RIVERS UNSETTLED: Opening Reception
On view at El Barrio’s Artspace Foyer Gallery
215 E 99th St., New York, NY
Viewing Hours
Monday-Friday, 10am-6pm
No registration required.
Hi-ARTS is thrilled to partner with Eto Otitigbe on Rivers Unsettled. The river is never still. It meanders, carves, swells, and recedes—an unsettled body of perpetual negotiation. Rivers Unsettled gathers sculptural, mixed media, and installation-based works born from field studies along the Harlem River. This exhibition engages the river, not as a passive subject but as a co-author, rhythms and residues shaping material and meaning alike.
Drawing upon Mikhail Bakhtin’s theory of Dialogical Art, Rivers Unsettled rejects singular narratives in favor of polyphonic voices—human, nonhuman, organic, and constructed—coexisting in tension and dialogue. These works do not merely represent the river; they converse with it, absorbing its sedimented past while speaking into its ever-unfolding present. In this case, Eto is a listener and maker, allowing the Harlem River’s textures and shifting borders to articulate their own agency.
Objects in this exhibition emerge to represent the riverbank’s strata; invoking thresholds between land and water, permanence and erosion, presence and disappearance. These works are unfixed, much like the river itself - constantly reshaped by forces both seen and unseen.
In the face of ecological crisis and urban transformation, these works remind us that the river speaks—not in a singular voice, but in a multitude of murmurs, currents, and disruptions, demanding that we listen.
About Eto Otitigbe
Eto Otitigbe is interested in recovering buried narratives and giving form to the unseen.

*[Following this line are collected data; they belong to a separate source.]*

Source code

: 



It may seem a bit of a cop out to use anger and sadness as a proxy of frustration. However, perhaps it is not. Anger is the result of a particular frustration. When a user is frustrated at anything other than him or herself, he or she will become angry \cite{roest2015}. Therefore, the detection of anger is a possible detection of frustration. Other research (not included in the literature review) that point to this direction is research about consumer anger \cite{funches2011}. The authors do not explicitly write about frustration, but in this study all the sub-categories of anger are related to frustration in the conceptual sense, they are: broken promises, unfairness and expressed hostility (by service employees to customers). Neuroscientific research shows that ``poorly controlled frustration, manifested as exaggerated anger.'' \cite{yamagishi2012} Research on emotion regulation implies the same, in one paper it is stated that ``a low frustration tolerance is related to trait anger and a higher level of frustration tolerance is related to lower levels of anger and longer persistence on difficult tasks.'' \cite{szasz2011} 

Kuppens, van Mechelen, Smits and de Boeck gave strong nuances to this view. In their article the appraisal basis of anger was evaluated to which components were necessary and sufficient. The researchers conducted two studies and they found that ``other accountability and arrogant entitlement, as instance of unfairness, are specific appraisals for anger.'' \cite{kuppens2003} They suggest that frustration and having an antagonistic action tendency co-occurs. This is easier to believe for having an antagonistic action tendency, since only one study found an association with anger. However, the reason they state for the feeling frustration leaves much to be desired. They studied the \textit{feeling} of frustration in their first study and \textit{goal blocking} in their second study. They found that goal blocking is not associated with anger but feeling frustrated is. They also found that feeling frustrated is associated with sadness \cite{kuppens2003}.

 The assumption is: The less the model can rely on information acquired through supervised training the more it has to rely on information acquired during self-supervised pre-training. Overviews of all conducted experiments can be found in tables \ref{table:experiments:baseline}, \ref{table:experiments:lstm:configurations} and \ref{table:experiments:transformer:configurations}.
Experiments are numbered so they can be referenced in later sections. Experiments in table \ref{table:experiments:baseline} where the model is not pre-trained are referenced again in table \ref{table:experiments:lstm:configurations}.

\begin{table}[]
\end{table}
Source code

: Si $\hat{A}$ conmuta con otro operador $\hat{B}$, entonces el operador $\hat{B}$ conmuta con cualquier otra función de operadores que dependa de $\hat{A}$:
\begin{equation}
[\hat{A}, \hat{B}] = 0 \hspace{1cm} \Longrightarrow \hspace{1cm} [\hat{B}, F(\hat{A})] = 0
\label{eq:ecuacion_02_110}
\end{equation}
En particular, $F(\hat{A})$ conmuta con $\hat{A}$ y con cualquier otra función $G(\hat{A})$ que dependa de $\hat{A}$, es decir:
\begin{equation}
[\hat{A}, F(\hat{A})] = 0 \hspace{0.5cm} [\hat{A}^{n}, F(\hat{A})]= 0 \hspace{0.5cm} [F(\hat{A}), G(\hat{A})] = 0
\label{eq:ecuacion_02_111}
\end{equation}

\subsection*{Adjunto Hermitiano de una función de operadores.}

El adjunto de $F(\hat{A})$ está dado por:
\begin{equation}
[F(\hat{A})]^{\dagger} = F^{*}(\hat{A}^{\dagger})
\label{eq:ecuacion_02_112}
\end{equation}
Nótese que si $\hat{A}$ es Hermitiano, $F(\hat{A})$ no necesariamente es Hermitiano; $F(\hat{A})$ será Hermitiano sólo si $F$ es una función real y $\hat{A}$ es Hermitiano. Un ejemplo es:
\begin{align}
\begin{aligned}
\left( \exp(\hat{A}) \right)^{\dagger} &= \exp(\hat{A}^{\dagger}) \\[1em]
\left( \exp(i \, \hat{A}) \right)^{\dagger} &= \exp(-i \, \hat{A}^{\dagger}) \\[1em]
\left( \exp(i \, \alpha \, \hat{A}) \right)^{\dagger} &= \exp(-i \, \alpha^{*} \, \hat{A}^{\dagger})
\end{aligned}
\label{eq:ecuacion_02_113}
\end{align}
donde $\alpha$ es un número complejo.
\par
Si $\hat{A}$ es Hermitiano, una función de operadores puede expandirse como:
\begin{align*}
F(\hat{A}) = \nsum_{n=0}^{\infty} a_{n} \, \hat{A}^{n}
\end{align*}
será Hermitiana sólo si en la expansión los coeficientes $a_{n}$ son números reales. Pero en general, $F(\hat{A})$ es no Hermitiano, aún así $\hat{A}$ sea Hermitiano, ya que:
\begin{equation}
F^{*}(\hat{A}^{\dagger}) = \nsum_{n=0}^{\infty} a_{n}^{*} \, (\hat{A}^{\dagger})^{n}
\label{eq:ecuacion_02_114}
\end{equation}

He is a polymedia artist whose interdisciplinary practice includes sculpture, performance, installation, and public art. His public art intersects history, community, and biophilic design by using parametric modeling and generative design to transform historical and cultural references into biomorphic forms and patterns that reference nature. Otitigbe’s public works includes temporary installations in Socrates Sculpture Park (Queens, NY) and Randall’s Island Park (New York, NY). His current large-scale public commissions include: Peaceful Journey (Mt. Vernon, NY, 2022); Cascode (Philadelphia, PA, 2024); Emanativ (Harlem, NY, 2023); Passing Point (Alexandria, VA, 2023). He was a member of the Design Team for the Memorial to Enslaved Laborers at UVA (Charlottesville, VA, 2019) where he contributed to the creative expression on the memorial's exterior surface.